O álbum tem inicio com um dissonante interlúdio, intitulado, De Profundis.
Tormentório, a segunda faixa do disco e para mim uma das melhores nele presentes, contém como letra a estrofe 44 presente no Canto V da obra "Os Lusíadas":

 "Aqui espero tomar, se não me engano,
De quem me descobriu, suma vingança.
E não se acabará só nisto o dano
Da vossa pertinace confiança;
Antes em vossas naus vereis cada ano,
Se é verdade o que meu juízo alcança,
Naufrágios, perdições de toda sorte,
Que o menor mal de todos seja a morte."

E devo dizer-vos Metal e poesia são sempre uma boa combinação, especialmente quando juntamos uma banda, como é o caso dos Uivo Bastardo que pretende inovar a um dos mais consagrados poetas da história da língua portuguesa, Luís Vaz de Camões.
Todas as músicas deste álbum têm um toque de inquietude e deixam-nos sobressaltados pelo som diferente e pessimista que contêm.
Em termos líricos esta é uma banda que tem que ser valorizada pela forma como escreve estes são poemas negros cáusticos e crus que me remetem através das suas parecenças para a poesia de Till Lindemann, vocalista dos Rammstein.
Instrumentalmente é pesado, diferente e oscila entre melodias mais rápidas e outras de maior calmaria o que permite variações que são deveras interessantes e agradarão ao ouvinte mais exigente.
Miasma é diferente porque oscila entre elementos cantados com voz limpa e de repente assume uma guturalidade pesada enquanto é declamado o poema que compõe a letra desta música.
A introdução da última música De muito Longe Vem o Eco do Teu Uivo faz-me lembrar a Symphony Of Destruction dos Megadeth, pelos acordes nela presentes mas depois é irrompida por uma sonoridade quase Doom com uma bateria bem demarcada e há aqui momentos onde parece mesmo que o vocalista uiva ao longo da música.
O disco finda com registos electrónicos dissonantes semelhantes aos que lhe deram inicio em De Profundis.

O que os distingue

Esta é uma banda que não vai agradar a todos, o som dos Uivo Bastardo tem de ser desgostado e ouvido por várias vezes para ser compreendido e a cada audição detectamos novos pormenores que não tínhamos conseguido captar antes e é isso que torna este disco tão especial.
É difícil ouvir algo diferente e a que não estamos habituados, no entanto também tenho a certeza de que esse não é o objectivo desta banda.
O disco tem pouco mais de trinta e cinco minutos mas houve momentos em que me senti como se estivesse a ler um livro, pois tive que voltar atrás e ouvir novamente com mais atenção uma ou outra música.
O facto de ser cantado em português permite-nos compreender o que é dito mas houve momentos em que tive de consultar o livro que acompanha o CD para ler o poema na integra e perceber melhor o sentido de cada uma destas músicas.

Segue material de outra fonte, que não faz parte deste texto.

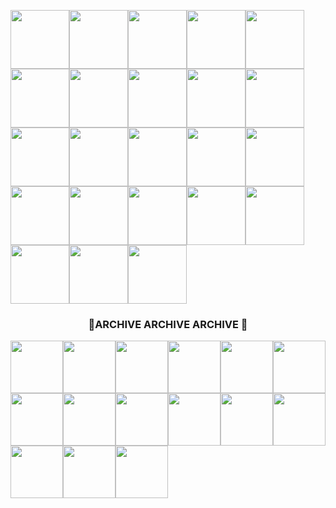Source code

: [<img src='https://user-images.githubusercontent.com/44331529/236675760-9431f5ac-e50f-493a-b5e8-1c33bbf747c3.png' height='94'>](https://github.com/obajay/StateSync-snapshots/tree/main/Projects/Stride)[<img src='https://user-images.githubusercontent.com/44331529/236675999-82784f59-e94b-4cbf-bed0-0c4842249962.png' height='94'>](https://github.com/obajay/StateSync-snapshots/tree/main/Projects/Jackal)[<img src='https://user-images.githubusercontent.com/44331529/236676140-e1704ee0-d3fb-4881-87f2-f6d3f67d1768.png' height='94'>](https://github.com/obajay/StateSync-snapshots/tree/main/Projects/Quicksilver)[<img src='https://user-images.githubusercontent.com/44331529/236676223-dc83e5af-c383-4f51-8586-5024e53f41e9.png' height='94'>](https://github.com/obajay/StateSync-snapshots/tree/main/Projects/Teritori)[<img src='https://user-images.githubusercontent.com/44331529/236676303-04f5d35d-02a9-4c81-aefa-9f4e6b32de42.png' height='94'>](https://github.com/obajay/StateSync-snapshots/tree/main/Projects/Juno)[<img src='https://user-images.githubusercontent.com/44331529/236676526-0ea1dbfb-0cfb-4b81-b099-1966d5b92a05.png' height='94'>](https://github.com/obajay/StateSync-snapshots/tree/main/Projects/Umee)[<img src='https://user-images.githubusercontent.com/44331529/236676916-f92e6316-fea0-43d0-b6bc-80b78874cfb8.png' height='94'>](https://github.com/obajay/StateSync-snapshots/tree/main/Projects/Rebus)[<img src='https://user-images.githubusercontent.com/44331529/236688677-ebfca0c3-901b-4636-97a8-e7970eb95517.png' height='94'>](https://github.com/obajay/StateSync-snapshots/tree/main/Projects/Uptick)[<img src='https://user-images.githubusercontent.com/44331529/236688727-bd15c549-4154-4a63-9054-829e6d171652.png' height='94'>](https://github.com/obajay/StateSync-snapshots/tree/main/Projects/Realio)[<img src='https://user-images.githubusercontent.com/44331529/236688766-e8a47cbd-8413-4bfb-a875-0c485469934e.png' height='94'>](https://github.com/obajay/StateSync-snapshots/tree/main/Projects/Ojo)[<img src='https://user-images.githubusercontent.com/44331529/236689070-96f162a3-f7dd-4ed7-8090-4397bf3d88bf.png' height='94'>](https://github.com/obajay/StateSync-snapshots/tree/main/Projects/Eywa)[<img src='https://user-images.githubusercontent.com/44331529/236689128-b0f7fc24-0e68-4ead-b380-1164ea2b27c1.png' height='94'>](https://github.com/obajay/StateSync-snapshots/tree/main/Projects/Aura)[<img src='https://user-images.githubusercontent.com/44331529/236689173-b5f42065-a52e-46e8-add7-268f189ac313.png' height='94'>](https://github.com/obajay/StateSync-snapshots/tree/main/Projects/Bitcanna)[<img src='https://user-images.githubusercontent.com/44331529/236689211-ead79a35-9c21-43e8-beea-b1b9478a9fe3.png' height='94'>](https://github.com/obajay/StateSync-snapshots/tree/main/Projects/Nois)[<img src='https://user-images.githubusercontent.com/44331529/236689388-6103e05e-f0f3-4af6-891f-7486aad1951a.png' height='94'>](https://github.com/obajay/StateSync-snapshots/tree/main/Projects/C4E)[<img src='https://user-images.githubusercontent.com/44331529/236689643-aa9dc26d-416e-4aa4-b7f9-562f1c3acec6.png' height='94'>](https://github.com/obajay/StateSync-snapshots/tree/main/Projects/Lambda)[<img src='https://user-images.githubusercontent.com/44331529/236690486-4ae0299c-496b-4d53-b1c2-a47968830d89.png' height='94'>](https://github.com/obajay/StateSync-snapshots/tree/main/Projects/Althea)[<img src='https://user-images.githubusercontent.com/44331529/236690531-f2e2e78e-c277-412a-86f7-edaf1cd6f751.png' height='94'>](https://github.com/obajay/StateSync-snapshots/tree/main/Projects/OKP4)[<img src='https://user-images.githubusercontent.com/44331529/236690604-ebb5ed37-3928-4236-b335-fe0295ca6071.png' height='94'>](https://github.com/obajay/StateSync-snapshots/tree/main/Projects/AndromedaProtocol)[<img src='https://user-images.githubusercontent.com/44331529/236690648-a0e9171e-5a85-4aab-a700-63e04dd16e21.png' height='94'>](https://github.com/obajay/StateSync-snapshots/tree/main/Projects/Dymension)[<img src='https://user-images.githubusercontent.com/44331529/236690680-b72cdc52-e70d-4bf6-913b-6863744cf54a.png' height='94'>](https://github.com/obajay/StateSync-snapshots/tree/main/Projects/Hypersign)[<img src='https://user-images.githubusercontent.com/44331529/236690705-2acfcd58-29e8-479c-b981-0636910b94d8.png' height='94'>](https://github.com/obajay/StateSync-snapshots/tree/main/Projects/Crowd_Control)[<img src='https://user-images.githubusercontent.com/44331529/236690756-6c3eb895-260f-40b9-9958-2be35e03bcf7.png' height='94'>](https://github.com/obajay/StateSync-snapshots/tree/main/Projects/Source)

<h3 align="center"> 🔴ARCHIVE ARCHIVE ARCHIVE 🔴</h3>

[<img src='https://user-images.githubusercontent.com/44331529/236692655-5783abba-2b3f-48a8-80e9-a21fb7fb4215.png' height='84'>](https://github.com/obajay/StateSync-snapshots/tree/main/Projects/Agoric)[<img src='https://user-images.githubusercontent.com/44331529/236692868-29ee9490-95d4-43cc-b773-54d5cf8807b1.png' height='84'>](https://github.com/obajay/StateSync-snapshots/tree/main/Projects/Bitsong)[<img src='https://user-images.githubusercontent.com/44331529/236692990-be6ac0a0-6b01-4abf-9ba3-fa1f4cabbc5c.png' height='84'>](https://github.com/obajay/StateSync-snapshots/tree/main/Projects/Coreum)[<img src='https://user-images.githubusercontent.com/44331529/236693053-95fdfee7-a6a9-43cc-a77e-0705e1223d42.png' height='84'>](https://github.com/obajay/StateSync-snapshots/tree/main/Projects/Genesisl1)[<img src='https://user-images.githubusercontent.com/44331529/236693106-bfa07c2a-8cb2-44bd-bc76-a3ddf58945e2.png' height='84'>](https://github.com/obajay/StateSync-snapshots/tree/main/Projects/Gravity_Bridge)[<img src='https://user-images.githubusercontent.com/44331529/236693145-19ee264b-ebaf-41fb-bfa9-3abf2c9cc9fe.png' height='84'>](https://github.com/obajay/StateSync-snapshots/tree/main/Projects/Haqq)[<img src='https://user-images.githubusercontent.com/44331529/236693186-eedc4667-0f1a-41df-9e37-5acdc5a1dd4c.png' height='84'>](https://github.com/obajay/StateSync-snapshots/tree/main/Projects/Humans)[<img src='https://user-images.githubusercontent.com/44331529/236693226-cb3c1aa7-6578-4605-a026-b1c3390354ac.png' height='84'>](https://github.com/obajay/StateSync-snapshots/tree/main/Projects/Kyve)[<img src='https://user-images.githubusercontent.com/44331529/236693294-af7bfdef-595e-4612-a62d-f72bb4dc2268.png' height='84'>](https://github.com/obajay/StateSync-snapshots/tree/main/Projects/Mars)[<img src='https://user-images.githubusercontent.com/44331529/236693348-52ed4f09-bb40-487c-af8a-658482ee0b2d.png' height='84'>](https://github.com/obajay/StateSync-snapshots/tree/main/Projects/Neutron)[<img src='https://user-images.githubusercontent.com/44331529/236693414-4eb20002-4048-4e9f-9737-ea55f5f217aa.png' height='84'>](https://github.com/obajay/StateSync-snapshots/tree/main/Projects/Nolus)[<img src='https://user-images.githubusercontent.com/44331529/236693500-5b7944da-7b70-4f79-a067-fe362df0640b.png' height='84'>](https://github.com/obajay/StateSync-snapshots/tree/main/Projects/Pylons)[<img src='https://user-images.githubusercontent.com/44331529/236693554-5b4ac82f-151c-4fe1-bd4e-0b8e668c57cb.png' height='84'>](https://github.com/obajay/StateSync-snapshots/tree/main/Projects/Sao)[<img src='https://user-images.githubusercontent.com/44331529/236693630-6ecccd12-9fde-464b-ac5c-63f4ad8faa5e.png' height='84'>](https://github.com/obajay/StateSync-snapshots/tree/main/Projects/Sge)[<img src='https://user-images.githubusercontent.com/44331529/236693675-534b972e-5197-4b4a-b653-47f18a8bdf65.png' height='84'>](https://github.com/obajay/StateSync-snapshots/tree/main/Projects/Sifchain)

Este é um disco que não é para todos e diria mesmo que apenas um nicho da comunidade do metal em Portugal irá apreciá-lo com a devida atenção e é uma pena.
Clepsydra é para quem está saturado do mesmo som placebo que é repetido vezes e vezes sem conta e que não traz inovação, uma marca que o distinga ou copia trabalhos anteriores. 
Os Uivo Bastardo estão de parabéns têm como disco de estreia um álbum, sólido, consistente e diferente de tudo o que ouvimos normalmente e que nos desafia enquanto ouvintes a explorar novos territórios sonoros e a sairmos da nossa zona de conforto.
Esta é a prova de que talento e dedicação funcionam e quando aliados a poesia podem resultar numa belíssima obra de arte.